YOUR TASK
The full listing should be set down again precisely.

☆ ☆ ☆

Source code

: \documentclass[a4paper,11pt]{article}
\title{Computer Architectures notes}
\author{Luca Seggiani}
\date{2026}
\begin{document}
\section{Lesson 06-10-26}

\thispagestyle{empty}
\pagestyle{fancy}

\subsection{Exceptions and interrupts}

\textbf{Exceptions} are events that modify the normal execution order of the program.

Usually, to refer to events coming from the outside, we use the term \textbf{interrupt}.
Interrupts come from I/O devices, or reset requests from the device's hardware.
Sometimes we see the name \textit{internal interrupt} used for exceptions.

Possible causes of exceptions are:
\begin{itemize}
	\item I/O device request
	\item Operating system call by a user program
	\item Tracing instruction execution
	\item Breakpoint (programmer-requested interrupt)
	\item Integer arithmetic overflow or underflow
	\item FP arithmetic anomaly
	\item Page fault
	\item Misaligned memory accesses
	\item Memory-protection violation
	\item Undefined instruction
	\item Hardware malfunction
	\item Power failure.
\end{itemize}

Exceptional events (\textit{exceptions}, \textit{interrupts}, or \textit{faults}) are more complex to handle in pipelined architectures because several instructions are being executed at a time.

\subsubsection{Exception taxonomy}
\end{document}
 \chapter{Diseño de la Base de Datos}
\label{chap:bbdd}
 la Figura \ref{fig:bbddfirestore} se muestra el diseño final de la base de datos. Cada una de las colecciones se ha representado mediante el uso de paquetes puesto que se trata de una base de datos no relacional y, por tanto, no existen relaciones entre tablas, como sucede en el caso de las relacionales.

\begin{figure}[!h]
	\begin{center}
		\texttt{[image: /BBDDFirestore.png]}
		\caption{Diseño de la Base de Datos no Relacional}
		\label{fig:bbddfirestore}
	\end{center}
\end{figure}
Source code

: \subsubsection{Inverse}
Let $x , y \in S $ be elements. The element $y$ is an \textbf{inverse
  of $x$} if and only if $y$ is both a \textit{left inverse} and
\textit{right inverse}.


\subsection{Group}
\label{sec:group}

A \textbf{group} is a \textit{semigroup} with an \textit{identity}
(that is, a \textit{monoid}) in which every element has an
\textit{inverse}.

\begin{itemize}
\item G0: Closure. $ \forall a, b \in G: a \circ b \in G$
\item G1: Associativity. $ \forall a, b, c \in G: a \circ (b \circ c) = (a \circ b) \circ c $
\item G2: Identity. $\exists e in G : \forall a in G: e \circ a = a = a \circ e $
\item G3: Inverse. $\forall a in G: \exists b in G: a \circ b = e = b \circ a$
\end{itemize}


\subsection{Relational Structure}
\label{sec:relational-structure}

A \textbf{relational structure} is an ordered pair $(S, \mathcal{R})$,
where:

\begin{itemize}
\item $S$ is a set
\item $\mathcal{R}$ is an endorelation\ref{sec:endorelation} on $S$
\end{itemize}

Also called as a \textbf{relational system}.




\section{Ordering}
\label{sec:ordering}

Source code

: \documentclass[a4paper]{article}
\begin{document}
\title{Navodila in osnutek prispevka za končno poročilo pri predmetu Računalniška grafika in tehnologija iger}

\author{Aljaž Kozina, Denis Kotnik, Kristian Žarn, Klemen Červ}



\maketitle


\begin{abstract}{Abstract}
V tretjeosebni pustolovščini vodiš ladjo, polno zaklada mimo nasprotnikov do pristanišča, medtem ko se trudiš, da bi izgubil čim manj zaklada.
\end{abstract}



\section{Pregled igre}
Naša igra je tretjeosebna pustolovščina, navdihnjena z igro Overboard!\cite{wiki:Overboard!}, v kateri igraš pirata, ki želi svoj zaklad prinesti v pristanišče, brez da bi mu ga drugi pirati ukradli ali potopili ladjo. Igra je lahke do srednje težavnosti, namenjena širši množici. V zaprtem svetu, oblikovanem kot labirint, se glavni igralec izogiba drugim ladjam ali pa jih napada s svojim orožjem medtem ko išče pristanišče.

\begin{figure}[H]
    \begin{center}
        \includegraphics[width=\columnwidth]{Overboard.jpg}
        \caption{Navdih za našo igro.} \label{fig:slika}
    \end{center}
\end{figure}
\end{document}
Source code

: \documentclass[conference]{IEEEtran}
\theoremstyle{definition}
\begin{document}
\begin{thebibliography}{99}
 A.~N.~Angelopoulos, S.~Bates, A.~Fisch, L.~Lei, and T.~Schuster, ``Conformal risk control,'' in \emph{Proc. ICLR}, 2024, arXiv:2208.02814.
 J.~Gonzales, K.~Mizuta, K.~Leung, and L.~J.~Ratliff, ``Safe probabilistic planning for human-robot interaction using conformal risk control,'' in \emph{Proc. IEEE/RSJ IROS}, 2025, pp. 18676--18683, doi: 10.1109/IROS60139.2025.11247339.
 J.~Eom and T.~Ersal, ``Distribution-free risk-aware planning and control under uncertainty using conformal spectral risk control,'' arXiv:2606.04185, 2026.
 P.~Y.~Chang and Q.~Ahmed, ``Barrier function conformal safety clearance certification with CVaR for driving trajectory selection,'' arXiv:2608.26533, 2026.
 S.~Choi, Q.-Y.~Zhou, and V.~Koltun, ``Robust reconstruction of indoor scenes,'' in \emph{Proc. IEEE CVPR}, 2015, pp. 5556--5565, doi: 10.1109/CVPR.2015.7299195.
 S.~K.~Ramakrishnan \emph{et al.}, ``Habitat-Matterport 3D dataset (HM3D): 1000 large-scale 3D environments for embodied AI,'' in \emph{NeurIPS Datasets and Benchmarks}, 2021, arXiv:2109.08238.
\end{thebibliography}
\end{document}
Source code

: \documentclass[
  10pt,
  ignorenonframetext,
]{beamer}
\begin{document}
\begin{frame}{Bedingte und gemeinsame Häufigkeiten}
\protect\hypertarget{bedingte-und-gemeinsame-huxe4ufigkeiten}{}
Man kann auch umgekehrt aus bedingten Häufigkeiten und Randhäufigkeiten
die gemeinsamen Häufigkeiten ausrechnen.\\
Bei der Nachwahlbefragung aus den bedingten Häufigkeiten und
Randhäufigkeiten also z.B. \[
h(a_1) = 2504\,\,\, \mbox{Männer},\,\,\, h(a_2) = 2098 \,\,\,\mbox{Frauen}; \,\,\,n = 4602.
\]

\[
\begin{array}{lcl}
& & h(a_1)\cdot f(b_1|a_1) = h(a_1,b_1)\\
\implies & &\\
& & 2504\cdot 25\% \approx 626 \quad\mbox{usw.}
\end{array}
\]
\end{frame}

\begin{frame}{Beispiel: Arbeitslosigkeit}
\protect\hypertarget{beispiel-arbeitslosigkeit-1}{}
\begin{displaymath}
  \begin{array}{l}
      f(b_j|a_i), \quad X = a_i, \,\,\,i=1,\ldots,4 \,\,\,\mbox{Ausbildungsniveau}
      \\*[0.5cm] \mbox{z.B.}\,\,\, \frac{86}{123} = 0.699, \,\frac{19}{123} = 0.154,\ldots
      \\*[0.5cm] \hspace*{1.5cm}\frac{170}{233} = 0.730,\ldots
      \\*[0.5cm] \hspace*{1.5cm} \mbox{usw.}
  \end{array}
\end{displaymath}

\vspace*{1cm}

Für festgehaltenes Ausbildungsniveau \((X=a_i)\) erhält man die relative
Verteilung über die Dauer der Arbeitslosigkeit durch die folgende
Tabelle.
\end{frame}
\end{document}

☆ ☆ ☆

RESULT FOR THIS EXERCISE
Source code

: \documentclass[a4paper,11pt]{article}
\title{Computer Architectures notes}
\author{Luca Seggiani}
\date{2026}
\begin{document}
\section{Lesson 06-10-26}

\thispagestyle{empty}
\pagestyle{fancy}

\subsection{Exceptions and interrupts}

\textbf{Exceptions} are events that modify the normal execution order of the program.

Usually, to refer to events coming from the outside, we use the term \textbf{interrupt}.
Interrupts come from I/O devices, or reset requests from the device's hardware.
Sometimes we see the name \textit{internal interrupt} used for exceptions.

Possible causes of exceptions are:
\begin{itemize}
	\item I/O device request
	\item Operating system call by a user program
	\item Tracing instruction execution
	\item Breakpoint (programmer-requested interrupt)
	\item Integer arithmetic overflow or underflow
	\item FP arithmetic anomaly
	\item Page fault
	\item Misaligned memory accesses
	\item Memory-protection violation
	\item Undefined instruction
	\item Hardware malfunction
	\item Power failure.
\end{itemize}

Exceptional events (\textit{exceptions}, \textit{interrupts}, or \textit{faults}) are more complex to handle in pipelined architectures because several instructions are being executed at a time.

\subsubsection{Exception taxonomy}
\end{document}
 \chapter{Diseño de la Base de Datos}
\label{chap:bbdd}
 la Figura \ref{fig:bbddfirestore} se muestra el diseño final de la base de datos. Cada una de las colecciones se ha representado mediante el uso de paquetes puesto que se trata de una base de datos no relacional y, por tanto, no existen relaciones entre tablas, como sucede en el caso de las relacionales.

\begin{figure}[!h]
	\begin{center}
		\texttt{[image: /BBDDFirestore.png]}
		\caption{Diseño de la Base de Datos no Relacional}
		\label{fig:bbddfirestore}
	\end{center}
\end{figure}
Source code

: \subsubsection{Inverse}
Let $x , y \in S $ be elements. The element $y$ is an \textbf{inverse
  of $x$} if and only if $y$ is both a \textit{left inverse} and
\textit{right inverse}.


\subsection{Group}
\label{sec:group}

A \textbf{group} is a \textit{semigroup} with an \textit{identity}
(that is, a \textit{monoid}) in which every element has an
\textit{inverse}.

\begin{itemize}
\item G0: Closure. $ \forall a, b \in G: a \circ b \in G$
\item G1: Associativity. $ \forall a, b, c \in G: a \circ (b \circ c) = (a \circ b) \circ c $
\item G2: Identity. $\exists e in G : \forall a in G: e \circ a = a = a \circ e $
\item G3: Inverse. $\forall a in G: \exists b in G: a \circ b = e = b \circ a$
\end{itemize}


\subsection{Relational Structure}
\label{sec:relational-structure}

A \textbf{relational structure} is an ordered pair $(S, \mathcal{R})$,
where:

\begin{itemize}
\item $S$ is a set
\item $\mathcal{R}$ is an endorelation\ref{sec:endorelation} on $S$
\end{itemize}

Also called as a \textbf{relational system}.




\section{Ordering}
\label{sec:ordering}

Source code

: \documentclass[a4paper]{article}
\begin{document}
\title{Navodila in osnutek prispevka za končno poročilo pri predmetu Računalniška grafika in tehnologija iger}

\author{Aljaž Kozina, Denis Kotnik, Kristian Žarn, Klemen Červ}



\maketitle


\begin{abstract}{Abstract}
V tretjeosebni pustolovščini vodiš ladjo, polno zaklada mimo nasprotnikov do pristanišča, medtem ko se trudiš, da bi izgubil čim manj zaklada.
\end{abstract}



\section{Pregled igre}
Naša igra je tretjeosebna pustolovščina, navdihnjena z igro Overboard!\cite{wiki:Overboard!}, v kateri igraš pirata, ki želi svoj zaklad prinesti v pristanišče, brez da bi mu ga drugi pirati ukradli ali potopili ladjo. Igra je lahke do srednje težavnosti, namenjena širši množici. V zaprtem svetu, oblikovanem kot labirint, se glavni igralec izogiba drugim ladjam ali pa jih napada s svojim orožjem medtem ko išče pristanišče.

\begin{figure}[H]
    \begin{center}
        \includegraphics[width=\columnwidth]{Overboard.jpg}
        \caption{Navdih za našo igro.} \label{fig:slika}
    \end{center}
\end{figure}
\end{document}
Source code

: \documentclass[conference]{IEEEtran}
\theoremstyle{definition}
\begin{document}
\begin{thebibliography}{99}
 A.~N.~Angelopoulos, S.~Bates, A.~Fisch, L.~Lei, and T.~Schuster, ``Conformal risk control,'' in \emph{Proc. ICLR}, 2024, arXiv:2208.02814.
 J.~Gonzales, K.~Mizuta, K.~Leung, and L.~J.~Ratliff, ``Safe probabilistic planning for human-robot interaction using conformal risk control,'' in \emph{Proc. IEEE/RSJ IROS}, 2025, pp. 18676--18683, doi: 10.1109/IROS60139.2025.11247339.
 J.~Eom and T.~Ersal, ``Distribution-free risk-aware planning and control under uncertainty using conformal spectral risk control,'' arXiv:2606.04185, 2026.
 P.~Y.~Chang and Q.~Ahmed, ``Barrier function conformal safety clearance certification with CVaR for driving trajectory selection,'' arXiv:2608.26533, 2026.
 S.~Choi, Q.-Y.~Zhou, and V.~Koltun, ``Robust reconstruction of indoor scenes,'' in \emph{Proc. IEEE CVPR}, 2015, pp. 5556--5565, doi: 10.1109/CVPR.2015.7299195.
 S.~K.~Ramakrishnan \emph{et al.}, ``Habitat-Matterport 3D dataset (HM3D): 1000 large-scale 3D environments for embodied AI,'' in \emph{NeurIPS Datasets and Benchmarks}, 2021, arXiv:2109.08238.
\end{thebibliography}
\end{document}
Source code

: \documentclass[
  10pt,
  ignorenonframetext,
]{beamer}
\begin{document}
\begin{frame}{Bedingte und gemeinsame Häufigkeiten}
\protect\hypertarget{bedingte-und-gemeinsame-huxe4ufigkeiten}{}
Man kann auch umgekehrt aus bedingten Häufigkeiten und Randhäufigkeiten
die gemeinsamen Häufigkeiten ausrechnen.\\
Bei der Nachwahlbefragung aus den bedingten Häufigkeiten und
Randhäufigkeiten also z.B. \[
h(a_1) = 2504\,\,\, \mbox{Männer},\,\,\, h(a_2) = 2098 \,\,\,\mbox{Frauen}; \,\,\,n = 4602.
\]

\[
\begin{array}{lcl}
& & h(a_1)\cdot f(b_1|a_1) = h(a_1,b_1)\\
\implies & &\\
& & 2504\cdot 25\% \approx 626 \quad\mbox{usw.}
\end{array}
\]
\end{frame}

\begin{frame}{Beispiel: Arbeitslosigkeit}
\protect\hypertarget{beispiel-arbeitslosigkeit-1}{}
\begin{displaymath}
  \begin{array}{l}
      f(b_j|a_i), \quad X = a_i, \,\,\,i=1,\ldots,4 \,\,\,\mbox{Ausbildungsniveau}
      \\*[0.5cm] \mbox{z.B.}\,\,\, \frac{86}{123} = 0.699, \,\frac{19}{123} = 0.154,\ldots
      \\*[0.5cm] \hspace*{1.5cm}\frac{170}{233} = 0.730,\ldots
      \\*[0.5cm] \hspace*{1.5cm} \mbox{usw.}
  \end{array}
\end{displaymath}

\vspace*{1cm}

Für festgehaltenes Ausbildungsniveau \((X=a_i)\) erhält man die relative
Verteilung über die Dauer der Arbeitslosigkeit durch die folgende
Tabelle.
\end{frame}
\end{document}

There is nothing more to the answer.